Les batiments officiels semblent éternels mais le temps s'en fiche.

Les batiments officiels semblent éternels mais le temps s’en fiche.

Naturellement c’est le rôle de l’opposition de gauche de prendre ses distances avec l’incroyable comédie empoisonnée que mettent en scène les gouvernants. Elle fait. Même au PS. Les déclarations vigoureuses des uns et des autres sonnent plus juste que les silences protecteurs du lendemain du référendum ou les subtils distinguos entre crise sociale et crise politique auxquels s’épuisaient les dirigeants socialistes pendant la crise du CPE. On peut pourtant craindre une agonie prolongée. Car les puissants au pouvoir ne savent que faire. Ils n’ont aucune force sur laquelle s’appuyer. L’énergie de la peur ou de la haine de classe, ces grands classiques des « sursauts » de la droite politique sont éparpillés entre trop de trompettes différentes et concurrentes. Cet état d’impuissance stupéfaite est un grand classique des crises de régime. Ce ne sera donc pas seulement la mise à mort politique d’une équipe politique incroyable de sottise.
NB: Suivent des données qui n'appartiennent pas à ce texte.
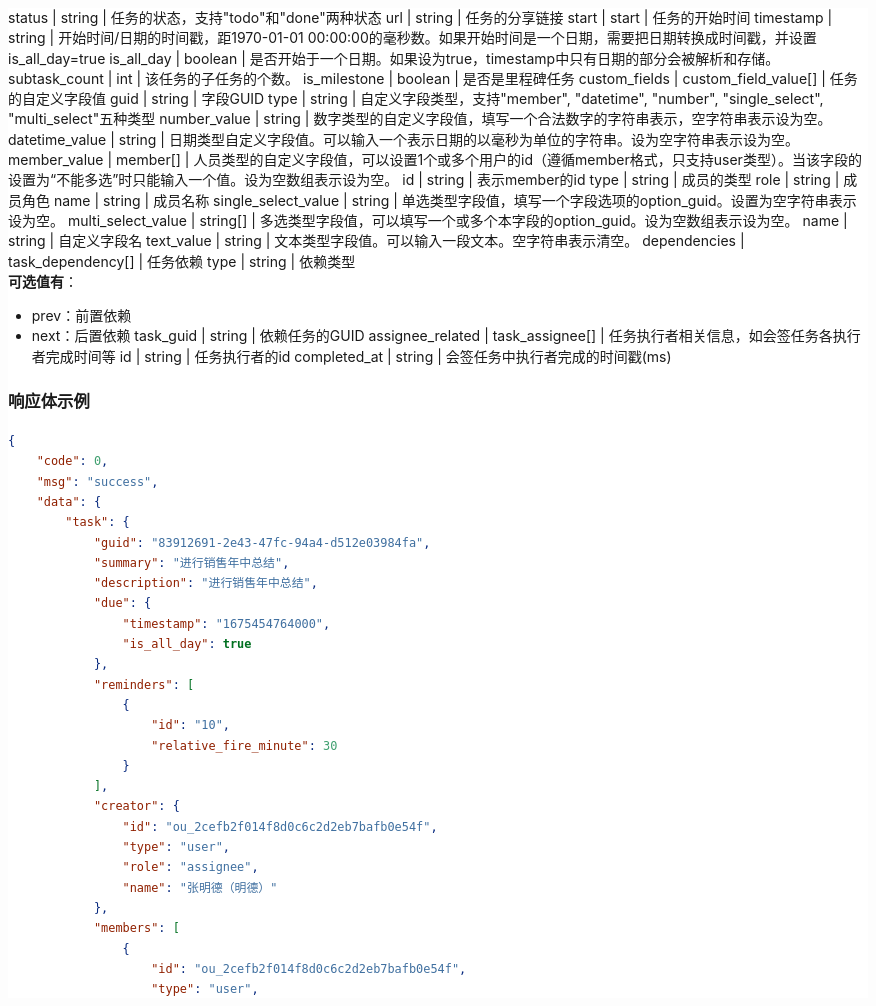 status | string | 任务的状态，支持"todo"和"done"两种状态
url | string | 任务的分享链接
start | start | 任务的开始时间
timestamp | string | 开始时间/日期的时间戳，距1970-01-01 00:00:00的毫秒数。如果开始时间是一个日期，需要把日期转换成时间戳，并设置 is_all_day=true
is_all_day | boolean | 是否开始于一个日期。如果设为true，timestamp中只有日期的部分会被解析和存储。
subtask_count | int | 该任务的子任务的个数。
is_milestone | boolean | 是否是里程碑任务
custom_fields | custom_field_value\[\] | 任务的自定义字段值
guid | string | 字段GUID
type | string | 自定义字段类型，支持"member", "datetime", "number", "single_select", "multi_select"五种类型
number_value | string | 数字类型的自定义字段值，填写一个合法数字的字符串表示，空字符串表示设为空。
datetime_value | string | 日期类型自定义字段值。可以输入一个表示日期的以毫秒为单位的字符串。设为空字符串表示设为空。
member_value | member\[\] | 人员类型的自定义字段值，可以设置1个或多个用户的id（遵循member格式，只支持user类型）。当该字段的设置为“不能多选”时只能输入一个值。设为空数组表示设为空。
id | string | 表示member的id
type | string | 成员的类型
role | string | 成员角色
name | string | 成员名称
single_select_value | string | 单选类型字段值，填写一个字段选项的option_guid。设置为空字符串表示设为空。
multi_select_value | string\[\] | 多选类型字段值，可以填写一个或多个本字段的option_guid。设为空数组表示设为空。
name | string | 自定义字段名
text_value | string | 文本类型字段值。可以输入一段文本。空字符串表示清空。
dependencies | task_dependency\[\] | 任务依赖
type | string | 依赖类型  
**可选值有**：  
- prev：前置依赖  
- next：后置依赖
task_guid | string | 依赖任务的GUID
assignee_related | task_assignee\[\] | 任务执行者相关信息，如会签任务各执行者完成时间等
id | string | 任务执行者的id
completed_at | string | 会签任务中执行者完成的时间戳(ms)

### 响应体示例
```json
{
    "code": 0,
    "msg": "success",
    "data": {
        "task": {
            "guid": "83912691-2e43-47fc-94a4-d512e03984fa",
            "summary": "进行销售年中总结",
            "description": "进行销售年中总结",
            "due": {
                "timestamp": "1675454764000",
                "is_all_day": true
            },
            "reminders": [
                {
                    "id": "10",
                    "relative_fire_minute": 30
                }
            ],
            "creator": {
                "id": "ou_2cefb2f014f8d0c6c2d2eb7bafb0e54f",
                "type": "user",
                "role": "assignee",
                "name": "张明德（明德）"
            },
            "members": [
                {
                    "id": "ou_2cefb2f014f8d0c6c2d2eb7bafb0e54f",
                    "type": "user",
```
La plupart des commentateurs s’accordent pour dire que nous vivons les dernières longueurs de la Vème République. Reprendre cette idée à son compte n’est donc plus une exagération gauchiste. Cela seul signale un moment politique singulier.

Quand s’ouvre une crise de régime comme celle qui déroule actuellement ses anneaux, ce qui se trouve mis en cause est toujours plus profond et fondamental que ce que mettent à l’ordre du jour la plupart des secousses sociales même les plus rudes.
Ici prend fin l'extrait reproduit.